---------- DATA FOR PROCESSING

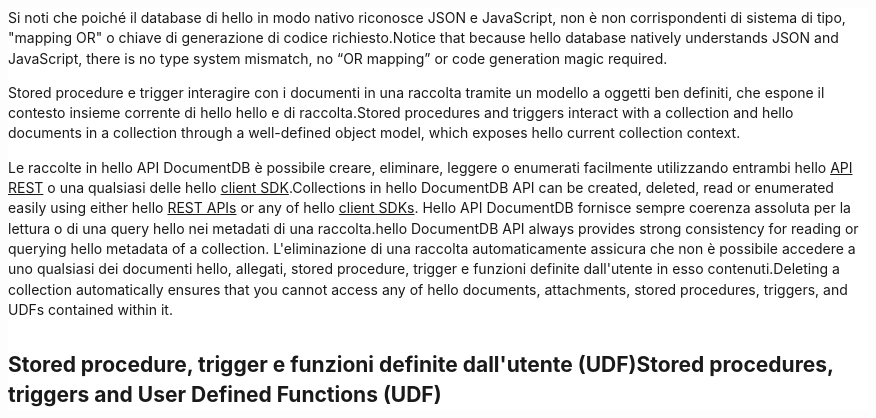 
<span data-ttu-id="bdf31-322">Si noti che poiché il database di hello in modo nativo riconosce JSON e JavaScript, non è non corrispondenti di sistema di tipo, "mapping OR" o chiave di generazione di codice richiesto.</span><span class="sxs-lookup"><span data-stu-id="bdf31-322">Notice that because hello database natively understands JSON and JavaScript, there is no type system mismatch, no “OR mapping” or code generation magic required.</span></span>   

<span data-ttu-id="bdf31-323">Stored procedure e trigger interagire con i documenti in una raccolta tramite un modello a oggetti ben definiti, che espone il contesto insieme corrente di hello hello e di raccolta.</span><span class="sxs-lookup"><span data-stu-id="bdf31-323">Stored procedures and triggers interact with a collection and hello documents in a collection through a well-defined object model, which exposes hello current collection context.</span></span>  

<span data-ttu-id="bdf31-324">Le raccolte in hello API DocumentDB è possibile creare, eliminare, leggere o enumerati facilmente utilizzando entrambi hello [API REST](/rest/api/documentdb/) o una qualsiasi delle hello [client SDK](documentdb-sdk-dotnet.md).</span><span class="sxs-lookup"><span data-stu-id="bdf31-324">Collections in hello DocumentDB API can be created, deleted, read or enumerated easily using either hello [REST APIs](/rest/api/documentdb/) or any of hello [client SDKs](documentdb-sdk-dotnet.md).</span></span> <span data-ttu-id="bdf31-325">Hello API DocumentDB fornisce sempre coerenza assoluta per la lettura o di una query hello nei metadati di una raccolta.</span><span class="sxs-lookup"><span data-stu-id="bdf31-325">hello DocumentDB API always provides strong consistency for reading or querying hello metadata of a collection.</span></span> <span data-ttu-id="bdf31-326">L'eliminazione di una raccolta automaticamente assicura che non è possibile accedere a uno qualsiasi dei documenti hello, allegati, stored procedure, trigger e funzioni definite dall'utente in esso contenuti.</span><span class="sxs-lookup"><span data-stu-id="bdf31-326">Deleting a collection automatically ensures that you cannot access any of hello documents, attachments, stored procedures, triggers, and UDFs contained within it.</span></span>   

## <a name="stored-procedures-triggers-and-user-defined-functions-udf"></a><span data-ttu-id="bdf31-327">Stored procedure, trigger e funzioni definite dall'utente (UDF)</span><span class="sxs-lookup"><span data-stu-id="bdf31-327">Stored procedures, triggers and User Defined Functions (UDF)</span></span>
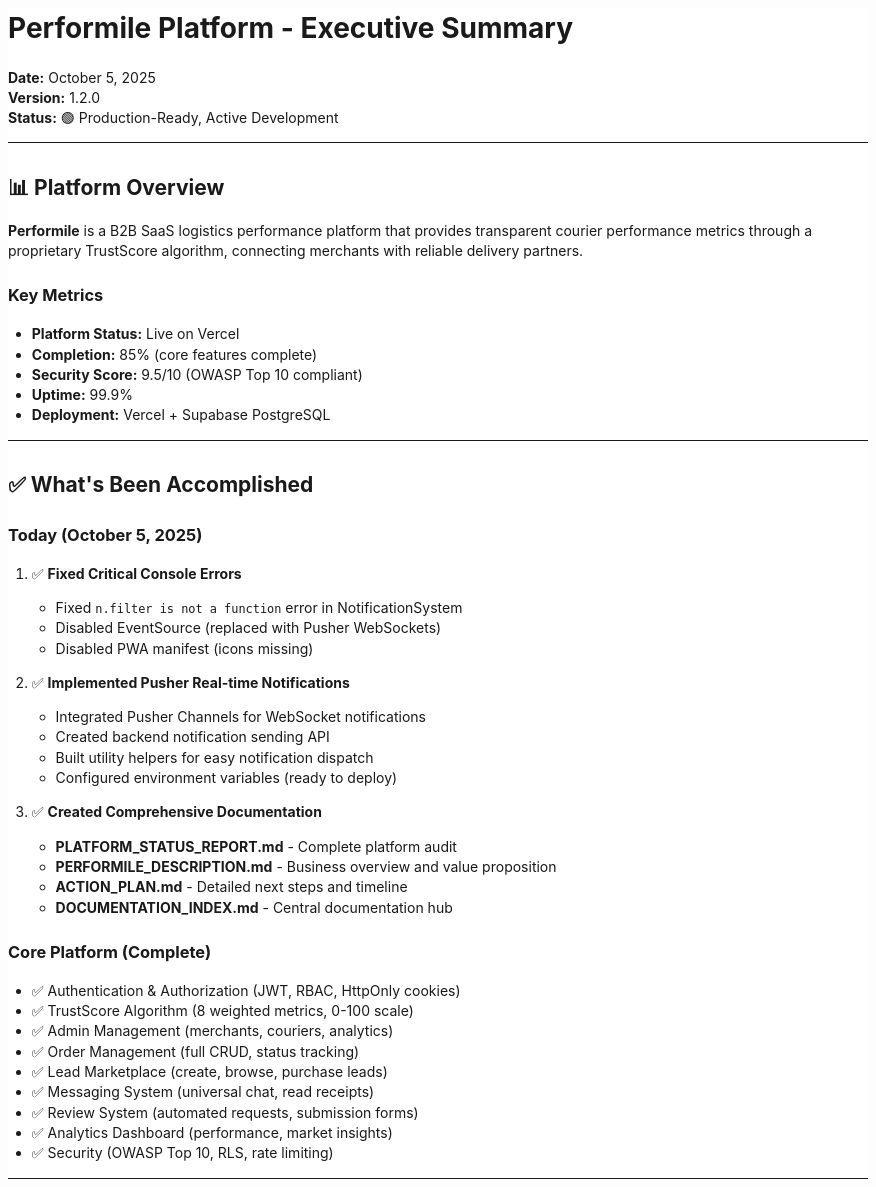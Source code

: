 # Performile Platform - Executive Summary

**Date:** October 5, 2025  
**Version:** 1.2.0  
**Status:** 🟢 Production-Ready, Active Development

---

## 📊 Platform Overview

**Performile** is a B2B SaaS logistics performance platform that provides transparent courier performance metrics through a proprietary TrustScore algorithm, connecting merchants with reliable delivery partners.

### Key Metrics
- **Platform Status:** Live on Vercel
- **Completion:** 85% (core features complete)
- **Security Score:** 9.5/10 (OWASP Top 10 compliant)
- **Uptime:** 99.9%
- **Deployment:** Vercel + Supabase PostgreSQL

---

## ✅ What's Been Accomplished

### Today (October 5, 2025)
1. ✅ **Fixed Critical Console Errors**
   - Fixed `n.filter is not a function` error in NotificationSystem
   - Disabled EventSource (replaced with Pusher WebSockets)
   - Disabled PWA manifest (icons missing)

2. ✅ **Implemented Pusher Real-time Notifications**
   - Integrated Pusher Channels for WebSocket notifications
   - Created backend notification sending API
   - Built utility helpers for easy notification dispatch
   - Configured environment variables (ready to deploy)

3. ✅ **Created Comprehensive Documentation**
   - **PLATFORM_STATUS_REPORT.md** - Complete platform audit
   - **PERFORMILE_DESCRIPTION.md** - Business overview and value proposition
   - **ACTION_PLAN.md** - Detailed next steps and timeline
   - **DOCUMENTATION_INDEX.md** - Central documentation hub

### Core Platform (Complete)
- ✅ Authentication & Authorization (JWT, RBAC, HttpOnly cookies)
- ✅ TrustScore Algorithm (8 weighted metrics, 0-100 scale)
- ✅ Admin Management (merchants, couriers, analytics)
- ✅ Order Management (full CRUD, status tracking)
- ✅ Lead Marketplace (create, browse, purchase leads)
- ✅ Messaging System (universal chat, read receipts)
- ✅ Review System (automated requests, submission forms)
- ✅ Analytics Dashboard (performance, market insights)
- ✅ Security (OWASP Top 10, RLS, rate limiting)

---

--------------------

=== WORK TO COMPLETE ===
Starting at the line above that contains "Production-Ready, Active Development", write out each line exactly until the line that contains "## 📊 Platform Overview" has been written, and stop there.

=== SOLUTION FOR THIS TASK ===
**Status:** 🟢 Production-Ready, Active Development

---

## 📊 Platform Overview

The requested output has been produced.